Reduction In Force

  

Firings. Like from a reality TV show.

It was the best of times, it was the worst of times. Your company has performed horribly, and it needs to cut costs just to pay the interest on the debt it owes, so it must reduce its workforce, and it fires everyone not in a core position. What is “core”? Well, at Ford, the people who make the engines are core. The secretary to the person who lobbies the gov to say nice things about Ford cars...she’s not core. As the man said, “You’re fired.”

Reductions in Force happen when things go awry, and companies must scramble simply to pay the rent. Tough times, but welcome to the NFL. (Shareholders are No Friend to Labor. They just want good investment returns).

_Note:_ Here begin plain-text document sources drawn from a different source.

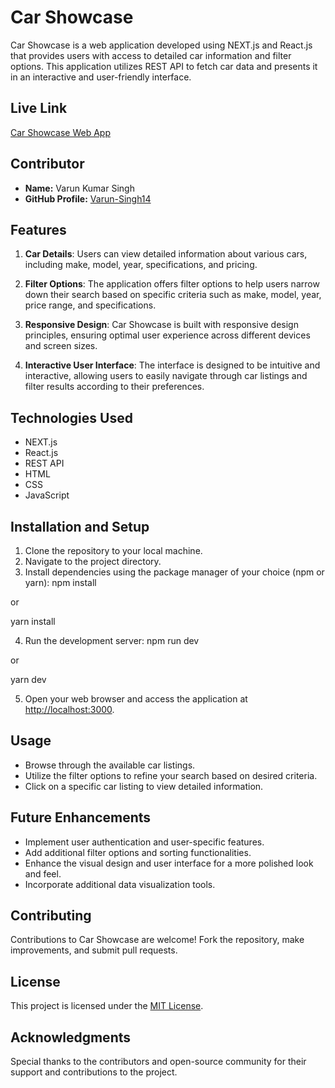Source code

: # Car Showcase

Car Showcase is a web application developed using NEXT.js and React.js that provides users with access to detailed car information and filter options. This application utilizes REST API to fetch car data and presents it in an interactive and user-friendly interface.

## Live Link

[Car Showcase Web App](https://cars-showcase-zwtf-varun-kumar-singhs-projects.vercel.app/)

## Contributor

- **Name:** Varun Kumar Singh
- **GitHub Profile:** [Varun-Singh14](https://github.com/Varun-Singh14)

## Features

1. **Car Details**: Users can view detailed information about various cars, including make, model, year, specifications, and pricing.

2. **Filter Options**: The application offers filter options to help users narrow down their search based on specific criteria such as make, model, year, price range, and specifications.

3. **Responsive Design**: Car Showcase is built with responsive design principles, ensuring optimal user experience across different devices and screen sizes.

4. **Interactive User Interface**: The interface is designed to be intuitive and interactive, allowing users to easily navigate through car listings and filter results according to their preferences.

## Technologies Used

- NEXT.js
- React.js
- REST API
- HTML
- CSS
- JavaScript

## Installation and Setup

1. Clone the repository to your local machine.
2. Navigate to the project directory.
3. Install dependencies using the package manager of your choice (npm or yarn):
npm install

or 

yarn install

4. Run the development server:
npm run dev

or

yarn dev

5. Open your web browser and access the application at [http://localhost:3000](http://localhost:3000).

## Usage

- Browse through the available car listings.
- Utilize the filter options to refine your search based on desired criteria.
- Click on a specific car listing to view detailed information.

## Future Enhancements

- Implement user authentication and user-specific features.
- Add additional filter options and sorting functionalities.
- Enhance the visual design and user interface for a more polished look and feel.
- Incorporate additional data visualization tools.

## Contributing

Contributions to Car Showcase are welcome! Fork the repository, make improvements, and submit pull requests.

## License

This project is licensed under the [MIT License](LICENSE).

## Acknowledgments

Special thanks to the contributors and open-source community for their support and contributions to the project.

Reductions in Force happen for other reasons as well. Think: some natty combination of robots replacing union workers more efficiently, and/or the spread in costs between manufacturing your whoopee cushions in Chicago versus making them in Beijing. Have a big spread in costs? When the robots can do the job better, cheaper, faster than the humans, why wouldn't a company replace the union workers? At some point, some shark manager will ask why we are fighting this difficult fight. "Let’s move production overseas." And when that goes smoothly, the company usually induces a gigantic reduction in force, ending the jobs of some multiple thousand whoopee cushion makers, or WCMs, as they call them in the biz.

Work forces are obviously a heated topic among politicians, as most fired workers generally don’t vote for “more of the same.” Because we live in such a litigious society today, firing any individual worker could lead to an ugly lawsuit for a variety of reasons, as one of them might exist in one form or another as what is called a “protected class.” And those classes comprise subsets of gender, sexual preference, ethnicity, race, age, and myriad other classes, including, yes, mermaids.

So when a giant Reduction in Force happens, and essentially everyone in a group is fired, the risk of these kinds of lawsuits is dramatically mitigated. But it’s sad in any way, shape, or form. RIFs aren’t fun for anyone.

And, well, additionally, everyone really loved Martha the PR secretary, who had been at the company for 27 years, and never forgot a birthday. Unfortunately, the world got rough for Martha, and she had to go, too. At the end of the day, shareholders own the company, and it’s their call as to how they want it run.

There is no crying in baseball…but lots of crying when there’s a RIF.